[Stored data entries]
Segment Open

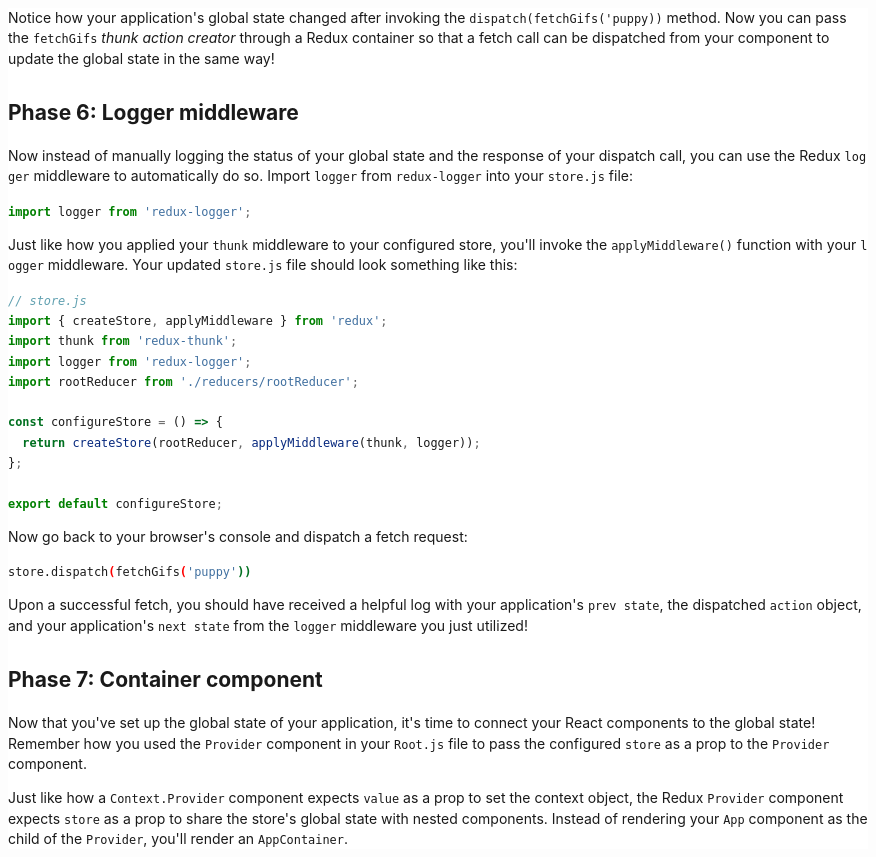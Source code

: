 Notice how your application's global state changed after invoking the
`dispatch(fetchGifs('puppy))` method. Now you can pass the `fetchGifs` _thunk
action creator_ through a Redux container so that a fetch call can be dispatched
from your component to update the global state in the same way!

## Phase 6: Logger middleware

Now instead of manually logging the status of your global state and the response
of your dispatch call, you can use the Redux `logger` middleware to
automatically do so. Import `logger` from `redux-logger` into your `store.js`
file:

```js
import logger from 'redux-logger';
```

Just like how you applied your `thunk` middleware to your configured store,
you'll invoke the `applyMiddleware()` function with your `logger` middleware.
Your updated `store.js` file should look something like this:

```js
// store.js
import { createStore, applyMiddleware } from 'redux';
import thunk from 'redux-thunk';
import logger from 'redux-logger';
import rootReducer from './reducers/rootReducer';

const configureStore = () => {
  return createStore(rootReducer, applyMiddleware(thunk, logger));
};

export default configureStore;
```

Now go back to your browser's console and dispatch a fetch request:

```sh
store.dispatch(fetchGifs('puppy'))
```

Upon a successful fetch, you should have received a helpful log with your
application's `prev state`, the dispatched `action` object, and your
application's `next state` from the `logger` middleware you just utilized!

## Phase 7: Container component

Now that you've set up the global state of your application, it's time to
connect your React components to the global state! Remember how you used the
`Provider` component in your `Root.js` file to pass the configured `store` as a
prop to the `Provider` component.

Just like how a `Context.Provider` component expects `value` as a prop to set
the context object, the Redux `Provider` component expects `store` as a prop to
share the store's global state with nested components. Instead of rendering your
`App` component as the child of the `Provider`, you'll render an `AppContainer`.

Segment Closed

### [Task objective]
Please repeat every record above exactly, leaving the pictures out.

### [Answer section]
Source code

: Notice how your application's global state changed after invoking the
`dispatch(fetchGifs('puppy))` method. Now you can pass the `fetchGifs` _thunk
action creator_ through a Redux container so that a fetch call can be dispatched
from your component to update the global state in the same way!

## Phase 6: Logger middleware

Now instead of manually logging the status of your global state and the response
of your dispatch call, you can use the Redux `logger` middleware to
automatically do so. Import `logger` from `redux-logger` into your `store.js`
file:

```js
import logger from 'redux-logger';
```

Just like how you applied your `thunk` middleware to your configured store,
you'll invoke the `applyMiddleware()` function with your `logger` middleware.
Your updated `store.js` file should look something like this:

```js
// store.js
import { createStore, applyMiddleware } from 'redux';
import thunk from 'redux-thunk';
import logger from 'redux-logger';
import rootReducer from './reducers/rootReducer';

const configureStore = () => {
  return createStore(rootReducer, applyMiddleware(thunk, logger));
};

export default configureStore;
```

Now go back to your browser's console and dispatch a fetch request:

```sh
store.dispatch(fetchGifs('puppy'))
```

Upon a successful fetch, you should have received a helpful log with your
application's `prev state`, the dispatched `action` object, and your
application's `next state` from the `logger` middleware you just utilized!

## Phase 7: Container component

Now that you've set up the global state of your application, it's time to
connect your React components to the global state! Remember how you used the
`Provider` component in your `Root.js` file to pass the configured `store` as a
prop to the `Provider` component.

Just like how a `Context.Provider` component expects `value` as a prop to set
the context object, the Redux `Provider` component expects `store` as a prop to
share the store's global state with nested components. Instead of rendering your
`App` component as the child of the `Provider`, you'll render an `AppContainer`.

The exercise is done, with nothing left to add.